Rendered images with source text:

........

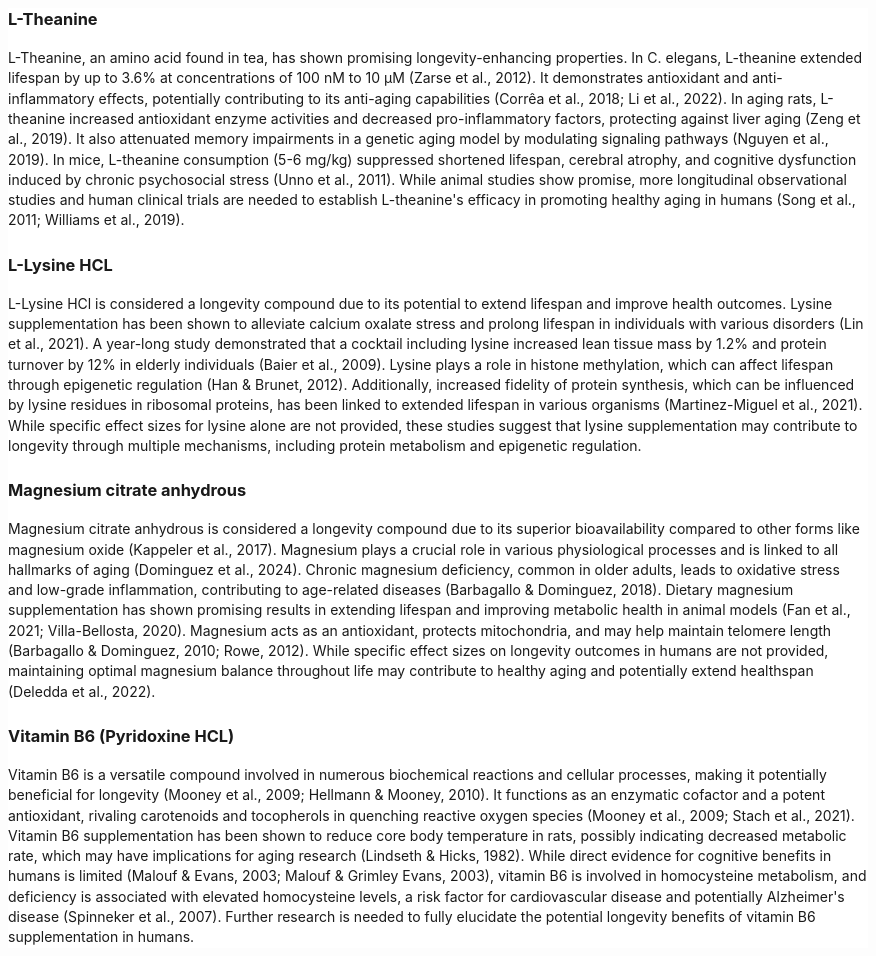 ### L-Theanine
L-Theanine, an amino acid found in tea, has shown promising longevity-enhancing properties. In C. elegans, L-theanine extended lifespan by up to 3.6% at concentrations of 100 nM to 10 μM (Zarse et al., 2012). It demonstrates antioxidant and anti-inflammatory effects, potentially contributing to its anti-aging capabilities (Corrêa et al., 2018; Li et al., 2022). In aging rats, L-theanine increased antioxidant enzyme activities and decreased pro-inflammatory factors, protecting against liver aging (Zeng et al., 2019). It also attenuated memory impairments in a genetic aging model by modulating signaling pathways (Nguyen et al., 2019). In mice, L-theanine consumption (5-6 mg/kg) suppressed shortened lifespan, cerebral atrophy, and cognitive dysfunction induced by chronic psychosocial stress (Unno et al., 2011). While animal studies show promise, more longitudinal observational studies and human clinical trials are needed to establish L-theanine's efficacy in promoting healthy aging in humans (Song et al., 2011; Williams et al., 2019).
 
### L-Lysine HCL
L-Lysine HCl is considered a longevity compound due to its potential to extend lifespan and improve health outcomes. Lysine supplementation has been shown to alleviate calcium oxalate stress and prolong lifespan in individuals with various disorders (Lin et al., 2021). A year-long study demonstrated that a cocktail including lysine increased lean tissue mass by 1.2% and protein turnover by 12% in elderly individuals (Baier et al., 2009). Lysine plays a role in histone methylation, which can affect lifespan through epigenetic regulation (Han & Brunet, 2012). Additionally, increased fidelity of protein synthesis, which can be influenced by lysine residues in ribosomal proteins, has been linked to extended lifespan in various organisms (Martinez-Miguel et al., 2021). While specific effect sizes for lysine alone are not provided, these studies suggest that lysine supplementation may contribute to longevity through multiple mechanisms, including protein metabolism and epigenetic regulation.
 
### Magnesium citrate anhydrous
Magnesium citrate anhydrous is considered a longevity compound due to its superior bioavailability compared to other forms like magnesium oxide (Kappeler et al., 2017). Magnesium plays a crucial role in various physiological processes and is linked to all hallmarks of aging (Dominguez et al., 2024). Chronic magnesium deficiency, common in older adults, leads to oxidative stress and low-grade inflammation, contributing to age-related diseases (Barbagallo & Dominguez, 2018). Dietary magnesium supplementation has shown promising results in extending lifespan and improving metabolic health in animal models (Fan et al., 2021; Villa-Bellosta, 2020). Magnesium acts as an antioxidant, protects mitochondria, and may help maintain telomere length (Barbagallo & Dominguez, 2010; Rowe, 2012). While specific effect sizes on longevity outcomes in humans are not provided, maintaining optimal magnesium balance throughout life may contribute to healthy aging and potentially extend healthspan (Deledda et al., 2022).
 
### Vitamin B6 (Pyridoxine HCL)
Vitamin B6 is a versatile compound involved in numerous biochemical reactions and cellular processes, making it potentially beneficial for longevity (Mooney et al., 2009; Hellmann & Mooney, 2010). It functions as an enzymatic cofactor and a potent antioxidant, rivaling carotenoids and tocopherols in quenching reactive oxygen species (Mooney et al., 2009; Stach et al., 2021). Vitamin B6 supplementation has been shown to reduce core body temperature in rats, possibly indicating decreased metabolic rate, which may have implications for aging research (Lindseth & Hicks, 1982). While direct evidence for cognitive benefits in humans is limited (Malouf & Evans, 2003; Malouf & Grimley Evans, 2003), vitamin B6 is involved in homocysteine metabolism, and deficiency is associated with elevated homocysteine levels, a risk factor for cardiovascular disease and potentially Alzheimer's disease (Spinneker et al., 2007). Further research is needed to fully elucidate the potential longevity benefits of vitamin B6 supplementation in humans.
 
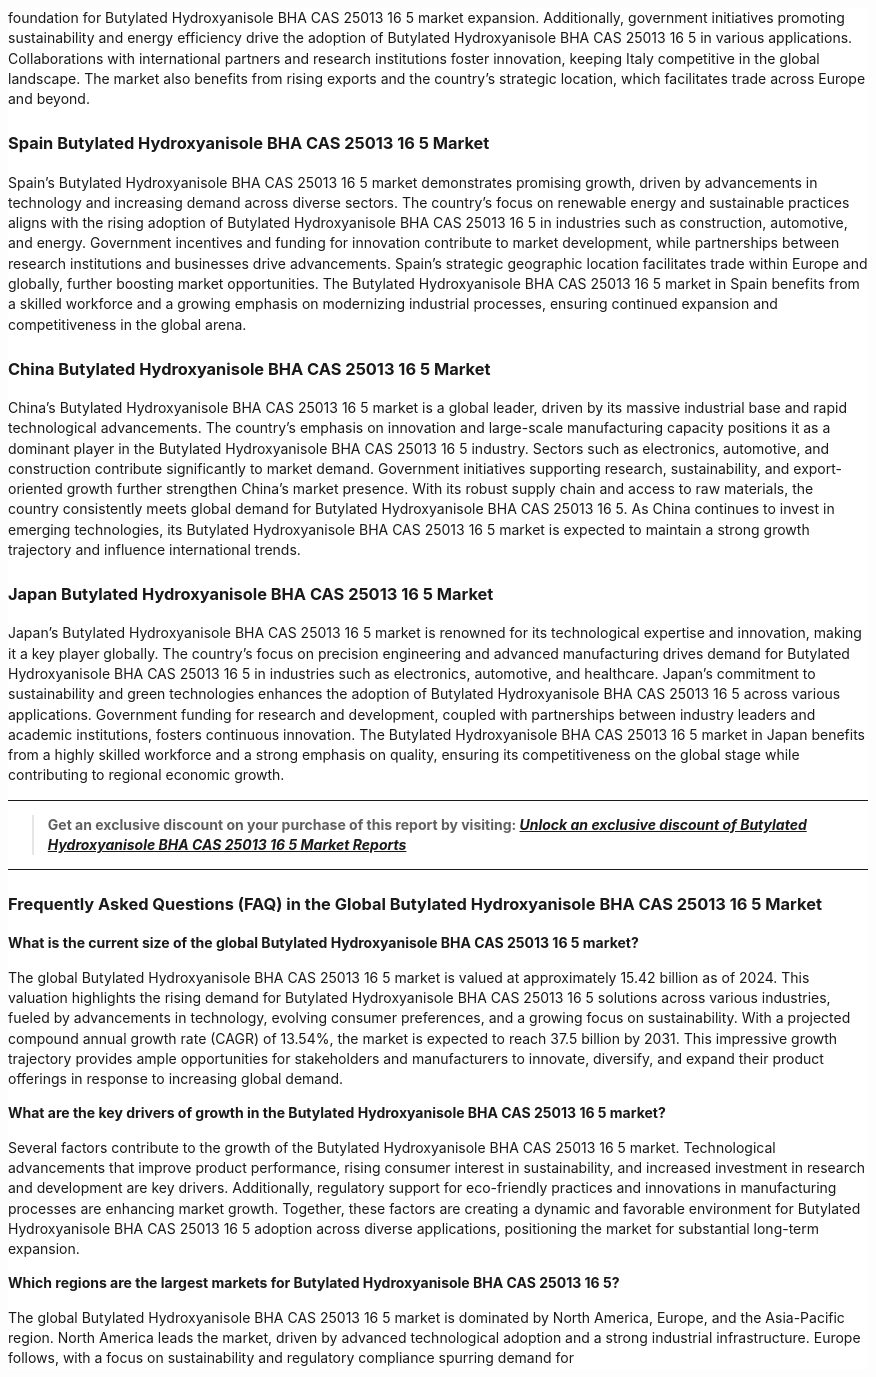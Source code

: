 foundation for Butylated Hydroxyanisole BHA CAS 25013 16 5 market expansion. Additionally, government initiatives promoting sustainability and energy efficiency drive the adoption of Butylated Hydroxyanisole BHA CAS 25013 16 5 in various applications. Collaborations with international partners and research institutions foster innovation, keeping Italy competitive in the global landscape. The market also benefits from rising exports and the country&rsquo;s strategic location, which facilitates trade across Europe and beyond.</p><h3>Spain Butylated Hydroxyanisole BHA CAS 25013 16 5 Market</h3><p>Spain&rsquo;s Butylated Hydroxyanisole BHA CAS 25013 16 5 market demonstrates promising growth, driven by advancements in technology and increasing demand across diverse sectors. The country&rsquo;s focus on renewable energy and sustainable practices aligns with the rising adoption of Butylated Hydroxyanisole BHA CAS 25013 16 5 in industries such as construction, automotive, and energy. Government incentives and funding for innovation contribute to market development, while partnerships between research institutions and businesses drive advancements. Spain&rsquo;s strategic geographic location facilitates trade within Europe and globally, further boosting market opportunities. The Butylated Hydroxyanisole BHA CAS 25013 16 5 market in Spain benefits from a skilled workforce and a growing emphasis on modernizing industrial processes, ensuring continued expansion and competitiveness in the global arena.</p><h3>China Butylated Hydroxyanisole BHA CAS 25013 16 5 Market</h3><p>China&rsquo;s Butylated Hydroxyanisole BHA CAS 25013 16 5 market is a global leader, driven by its massive industrial base and rapid technological advancements. The country&rsquo;s emphasis on innovation and large-scale manufacturing capacity positions it as a dominant player in the Butylated Hydroxyanisole BHA CAS 25013 16 5 industry. Sectors such as electronics, automotive, and construction contribute significantly to market demand. Government initiatives supporting research, sustainability, and export-oriented growth further strengthen China&rsquo;s market presence. With its robust supply chain and access to raw materials, the country consistently meets global demand for Butylated Hydroxyanisole BHA CAS 25013 16 5. As China continues to invest in emerging technologies, its Butylated Hydroxyanisole BHA CAS 25013 16 5 market is expected to maintain a strong growth trajectory and influence international trends.</p><h3>Japan Butylated Hydroxyanisole BHA CAS 25013 16 5 Market</h3><p>Japan&rsquo;s Butylated Hydroxyanisole BHA CAS 25013 16 5 market is renowned for its technological expertise and innovation, making it a key player globally. The country&rsquo;s focus on precision engineering and advanced manufacturing drives demand for Butylated Hydroxyanisole BHA CAS 25013 16 5 in industries such as electronics, automotive, and healthcare. Japan&rsquo;s commitment to sustainability and green technologies enhances the adoption of Butylated Hydroxyanisole BHA CAS 25013 16 5 across various applications. Government funding for research and development, coupled with partnerships between industry leaders and academic institutions, fosters continuous innovation. The Butylated Hydroxyanisole BHA CAS 25013 16 5 market in Japan benefits from a highly skilled workforce and a strong emphasis on quality, ensuring its competitiveness on the global stage while contributing to regional economic growth.</p><hr /><blockquote><p><strong>Get an exclusive discount on your purchase of this report by visiting: <em><a href="://marketresearchpulse.com/ask-for-discount/55784?utm_source=Github&amp;utm_medium=0112">Unlock an exclusive discount of Butylated Hydroxyanisole BHA CAS 25013 16 5 Market Reports</a></em>&nbsp;</strong></p></blockquote><hr /><h3>Frequently Asked Questions (FAQ) in the Global Butylated Hydroxyanisole BHA CAS 25013 16 5 Market</h3><p><strong>What is the current size of the global Butylated Hydroxyanisole BHA CAS 25013 16 5 market?</strong></p><p>The global Butylated Hydroxyanisole BHA CAS 25013 16 5 market is valued at approximately 15.42 billion as of 2024. This valuation highlights the rising demand for Butylated Hydroxyanisole BHA CAS 25013 16 5 solutions across various industries, fueled by advancements in technology, evolving consumer preferences, and a growing focus on sustainability. With a projected compound annual growth rate (CAGR) of 13.54%, the market is expected to reach 37.5 billion by 2031. This impressive growth trajectory provides ample opportunities for stakeholders and manufacturers to innovate, diversify, and expand their product offerings in response to increasing global demand.</p><p><strong>What are the key drivers of growth in the Butylated Hydroxyanisole BHA CAS 25013 16 5 market?</strong></p><p>Several factors contribute to the growth of the Butylated Hydroxyanisole BHA CAS 25013 16 5 market. Technological advancements that improve product performance, rising consumer interest in sustainability, and increased investment in research and development are key drivers. Additionally, regulatory support for eco-friendly practices and innovations in manufacturing processes are enhancing market growth. Together, these factors are creating a dynamic and favorable environment for Butylated Hydroxyanisole BHA CAS 25013 16 5 adoption across diverse applications, positioning the market for substantial long-term expansion.</p><p><strong>Which regions are the largest markets for Butylated Hydroxyanisole BHA CAS 25013 16 5?</strong></p><p>The global Butylated Hydroxyanisole BHA CAS 25013 16 5 market is dominated by North America, Europe, and the Asia-Pacific region. North America leads the market, driven by advanced technological adoption and a strong industrial infrastructure. Europe follows, with a focus on sustainability and regulatory compliance spurring demand for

........

Action item: Exactly as they appear, please return only the lines from the first line of the records through the line containing "### L-Lysine HCL", both included, leaving out all pictures.

Problem solution:
 ### L-Theanine
L-Theanine, an amino acid found in tea, has shown promising longevity-enhancing properties. In C. elegans, L-theanine extended lifespan by up to 3.6% at concentrations of 100 nM to 10 μM (Zarse et al., 2012). It demonstrates antioxidant and anti-inflammatory effects, potentially contributing to its anti-aging capabilities (Corrêa et al., 2018; Li et al., 2022). In aging rats, L-theanine increased antioxidant enzyme activities and decreased pro-inflammatory factors, protecting against liver aging (Zeng et al., 2019). It also attenuated memory impairments in a genetic aging model by modulating signaling pathways (Nguyen et al., 2019). In mice, L-theanine consumption (5-6 mg/kg) suppressed shortened lifespan, cerebral atrophy, and cognitive dysfunction induced by chronic psychosocial stress (Unno et al., 2011). While animal studies show promise, more longitudinal observational studies and human clinical trials are needed to establish L-theanine's efficacy in promoting healthy aging in humans (Song et al., 2011; Williams et al., 2019).
 
### L-Lysine HCL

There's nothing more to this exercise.